Is Old Tech Putting Banks Under Threat Of Extinction? (bbc.co.uk)
Matthew Wall from the BBC has written a fascinating piece detailing our reliance on banks in today's connected and ever-changing world of technology. The premise: "You put your card in the cash machine but nothing comes out. The bank's IT systems have crashed again. But you need money fast, so what do you do? It's an unsettling scenario that is likely to become more common over the next few years as the big banks try to upgrade their IT systems, experts are warning."
Bruce66423 writes: In the old days everything was batch programs and reconciled once a day. Now, online access and the expectation that money will be immediately available makes the old systems obsolete, but impossible to replace because there are layers upon layers of complexity...

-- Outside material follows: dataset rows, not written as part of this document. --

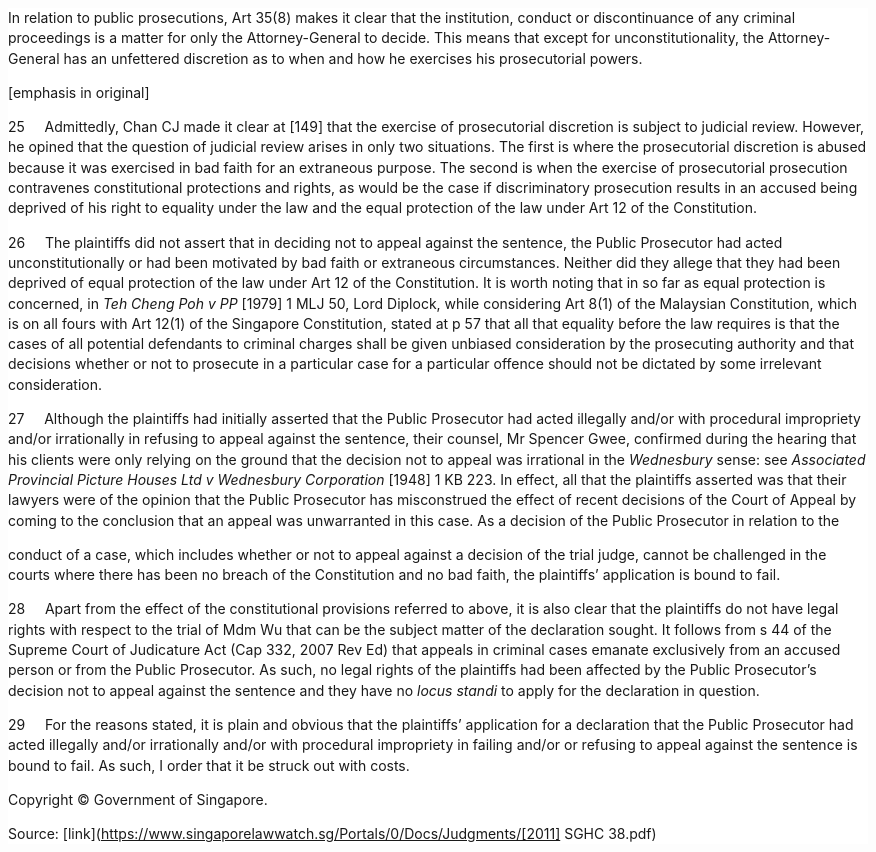  In relation to public prosecutions, Art 35(8) makes it clear that the institution, conduct or discontinuance of any criminal proceedings is a matter for only the Attorney-General to decide. This means that except for unconstitutionality, the Attorney-General has an unfettered discretion as to when and how he exercises his prosecutorial powers. 

 [emphasis in original] 

25     Admittedly, Chan CJ made it clear at [149] that the exercise of prosecutorial discretion is subject to judicial review. However, he opined that the question of judicial review arises in only two situations. The first is where the prosecutorial discretion is abused because it was exercised in bad faith for an extraneous purpose. The second is when the exercise of prosecutorial prosecution contravenes constitutional protections and rights, as would be the case if discriminatory prosecution results in an accused being deprived of his right to equality under the law and the equal protection of the law under Art 12 of the Constitution. 

26     The plaintiffs did not assert that in deciding not to appeal against the sentence, the Public Prosecutor had acted unconstitutionally or had been motivated by bad faith or extraneous circumstances. Neither did they allege that they had been deprived of equal protection of the law under Art 12 of the Constitution. It is worth noting that in so far as equal protection is concerned, in _Teh Cheng Poh v PP_ [1979] 1 MLJ 50, Lord Diplock, while considering Art 8(1) of the Malaysian Constitution, which is on all fours with Art 12(1) of the Singapore Constitution, stated at p 57 that all that equality before the law requires is that the cases of all potential defendants to criminal charges shall be given unbiased consideration by the prosecuting authority and that decisions whether or not to prosecute in a particular case for a particular offence should not be dictated by some irrelevant consideration. 

27     Although the plaintiffs had initially asserted that the Public Prosecutor had acted illegally and/or with procedural impropriety and/or irrationally in refusing to appeal against the sentence, their counsel, Mr Spencer Gwee, confirmed during the hearing that his clients were only relying on the ground that the decision not to appeal was irrational in the _Wednesbury_ sense: see _Associated Provincial Picture Houses Ltd v Wednesbury Corporation_ [1948] 1 KB 223. In effect, all that the plaintiffs asserted was that their lawyers were of the opinion that the Public Prosecutor has misconstrued the effect of recent decisions of the Court of Appeal by coming to the conclusion that an appeal was unwarranted in this case. As a decision of the Public Prosecutor in relation to the 


conduct of a case, which includes whether or not to appeal against a decision of the trial judge, cannot be challenged in the courts where there has been no breach of the Constitution and no bad faith, the plaintiffs’ application is bound to fail. 

28     Apart from the effect of the constitutional provisions referred to above, it is also clear that the plaintiffs do not have legal rights with respect to the trial of Mdm Wu that can be the subject matter of the declaration sought. It follows from s 44 of the Supreme Court of Judicature Act (Cap 332, 2007 Rev Ed) that appeals in criminal cases emanate exclusively from an accused person or from the Public Prosecutor. As such, no legal rights of the plaintiffs had been affected by the Public Prosecutor’s decision not to appeal against the sentence and they have no _locus standi_ to apply for the declaration in question. 

29     For the reasons stated, it is plain and obvious that the plaintiffs’ application for a declaration that the Public Prosecutor had acted illegally and/or irrationally and/or with procedural impropriety in failing and/or or refusing to appeal against the sentence is bound to fail. As such, I order that it be struck out with costs. 

 Copyright © Government of Singapore. 


Source: [link](https://www.singaporelawwatch.sg/Portals/0/Docs/Judgments/[2011] SGHC 38.pdf)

Bruce66423 writes: In the old days everything was batch programs and reconciled once a day. Now, online access and the expectation that money will be immediately available makes the old systems obsolete, but impossible to replace because there are layers upon layers of complexity...
What the current banks shall fear is new upcoming banks that have thrown off the old Cobol yoke and started to look at modern languages with strong typing and strict bounds checks.
No, I think what both banks and customers should fear are banks switching from old flow-oriented languages to modern languages that abstract everything in dozens of layers and black box libraries outside your control, making it near impossible to troubleshoot what's actually happening.
And when they switch from real time systems, which are slow but you're guaranteed a result by a deadline, to the best effort systems that are all that modern programmers know.
What banks need is certainly modernization, but not to the popular programming methods of today. They need full transparency, strict operating deadlines, atomic operations, containment, a focus on worst case, and testing algorithms more than runtime.
Perhaps replacements for COBOL, Ada and Fortran are needed, but I think it needs to be engineered by someone who understands what's different, and why.
It's not good enough for a bank to make 99% of customers happier. If software causes problems for 1%, they risk losing major customers or licenses to operate.